- Born: Natalka Oleksiivna Prystai-Ohonovska 10 June 1899 Lahodiv, Austria-Hungary (now Ukraine)
- Died: 26 February 1969 (aged 69) Lviv
- Education: University of Vienna

= Natalka Prystai-Ohonovska =

Ukrainian painter (1899–1969)

Natalka Oleksiivna Prystai-Ohonovska (Наталка Олексівна Пристай-Огоновська; 10 June 1899 – 26 February 1969) was a Ukrainian painter.

==Biography==
Natalka Prystai was born on 10 June 1899 in Lahodiv, Peremyshliany Powiat, now the Peremyshliany urban hromada, Lviv Raion, Lviv Oblast, Ukraine.

Studied at the Ukrainian Women's Gymnasium of the Basilian Sisters in Lviv (1917), graduated from the Faculty of Philosophy at the University of Vienna (1926).

During the World War I, she worked for the Ukrainian Women's Society for Assistance to the Ukrainian Sich Riflemen.

In 1939–1941, she taught Ukrainian at the Lviv Conservatory, and in 1944–1964, she taught English at the Lviv Medical Institute.

Died on 26 February 1969 in Lviv.
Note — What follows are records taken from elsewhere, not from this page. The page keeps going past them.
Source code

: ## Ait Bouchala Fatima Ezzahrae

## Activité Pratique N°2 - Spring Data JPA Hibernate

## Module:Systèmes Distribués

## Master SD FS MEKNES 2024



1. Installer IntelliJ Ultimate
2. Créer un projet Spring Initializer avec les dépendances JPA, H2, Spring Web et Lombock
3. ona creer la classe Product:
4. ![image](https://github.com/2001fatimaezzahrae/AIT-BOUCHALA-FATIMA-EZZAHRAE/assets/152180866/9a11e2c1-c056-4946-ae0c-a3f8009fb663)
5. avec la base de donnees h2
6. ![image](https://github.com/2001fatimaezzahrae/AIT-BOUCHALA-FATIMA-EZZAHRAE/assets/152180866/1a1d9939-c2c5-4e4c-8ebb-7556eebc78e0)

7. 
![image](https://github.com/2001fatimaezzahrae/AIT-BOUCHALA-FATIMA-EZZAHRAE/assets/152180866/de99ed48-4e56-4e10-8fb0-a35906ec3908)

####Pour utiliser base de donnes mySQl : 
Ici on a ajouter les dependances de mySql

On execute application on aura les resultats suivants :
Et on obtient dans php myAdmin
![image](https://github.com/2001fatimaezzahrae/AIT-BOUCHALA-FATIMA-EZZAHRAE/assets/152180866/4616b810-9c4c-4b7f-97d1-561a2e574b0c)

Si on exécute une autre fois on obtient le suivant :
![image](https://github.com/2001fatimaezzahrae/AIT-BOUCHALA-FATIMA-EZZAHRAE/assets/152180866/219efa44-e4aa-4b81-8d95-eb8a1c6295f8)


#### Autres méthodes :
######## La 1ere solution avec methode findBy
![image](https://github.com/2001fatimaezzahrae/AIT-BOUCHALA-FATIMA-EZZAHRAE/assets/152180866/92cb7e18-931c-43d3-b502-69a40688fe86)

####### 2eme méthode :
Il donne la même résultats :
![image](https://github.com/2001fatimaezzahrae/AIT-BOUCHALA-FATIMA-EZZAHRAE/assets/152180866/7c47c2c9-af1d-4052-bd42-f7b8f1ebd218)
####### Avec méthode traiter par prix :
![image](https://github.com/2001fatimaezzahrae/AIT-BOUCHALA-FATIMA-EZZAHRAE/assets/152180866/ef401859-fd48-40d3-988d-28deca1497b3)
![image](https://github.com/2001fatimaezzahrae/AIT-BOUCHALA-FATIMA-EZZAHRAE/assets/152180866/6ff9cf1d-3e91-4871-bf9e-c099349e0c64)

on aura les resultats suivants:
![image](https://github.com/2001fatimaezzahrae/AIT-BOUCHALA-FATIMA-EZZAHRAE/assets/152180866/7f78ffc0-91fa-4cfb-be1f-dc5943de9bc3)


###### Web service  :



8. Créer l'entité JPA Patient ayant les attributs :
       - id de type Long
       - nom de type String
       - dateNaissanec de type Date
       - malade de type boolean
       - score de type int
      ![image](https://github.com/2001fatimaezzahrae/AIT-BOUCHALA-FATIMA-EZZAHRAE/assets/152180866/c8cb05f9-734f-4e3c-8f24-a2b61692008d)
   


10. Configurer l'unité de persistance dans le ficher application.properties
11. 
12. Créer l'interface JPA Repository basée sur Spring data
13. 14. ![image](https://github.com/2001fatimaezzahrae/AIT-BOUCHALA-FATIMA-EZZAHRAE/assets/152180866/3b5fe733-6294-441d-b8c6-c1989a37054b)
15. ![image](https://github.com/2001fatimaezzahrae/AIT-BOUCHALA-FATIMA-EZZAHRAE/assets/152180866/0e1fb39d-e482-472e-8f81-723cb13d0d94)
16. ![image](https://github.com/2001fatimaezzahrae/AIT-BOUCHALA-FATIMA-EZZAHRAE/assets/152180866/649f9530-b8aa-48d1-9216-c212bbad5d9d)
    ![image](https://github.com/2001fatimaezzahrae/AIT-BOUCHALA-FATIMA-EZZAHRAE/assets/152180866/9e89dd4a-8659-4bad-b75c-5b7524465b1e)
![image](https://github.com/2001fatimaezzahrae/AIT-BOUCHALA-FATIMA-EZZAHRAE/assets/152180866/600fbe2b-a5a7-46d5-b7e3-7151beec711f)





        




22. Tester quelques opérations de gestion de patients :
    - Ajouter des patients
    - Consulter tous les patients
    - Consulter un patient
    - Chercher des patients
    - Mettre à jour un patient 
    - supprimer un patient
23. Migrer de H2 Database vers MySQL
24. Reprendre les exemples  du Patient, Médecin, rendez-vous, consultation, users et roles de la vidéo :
She was buried at the Yaniv Cemetery.

==Creativity==
Attended Oleksa Novakivskyi's drawing studio and private lectures. In March 1923, she was one of the first five students of his Oleksa Novakivskyi Art School.

Prystai-Ohonovska works include embroideries; oil and drawing compositions preserved in private collections of Lviv residents.

Among his works:
- "Kvity" (1918),
- "Posmertnyi portret dida Bachynskoho" (1922),
- "Avtoportret na tli vesnianykh kvitiv" (1923).

The works were exhibited during the exhibition at the National Museum in Lviv, which was dedicated to the 75th anniversary of the foundation of the Oleksa Novakivskyi Art School (1998).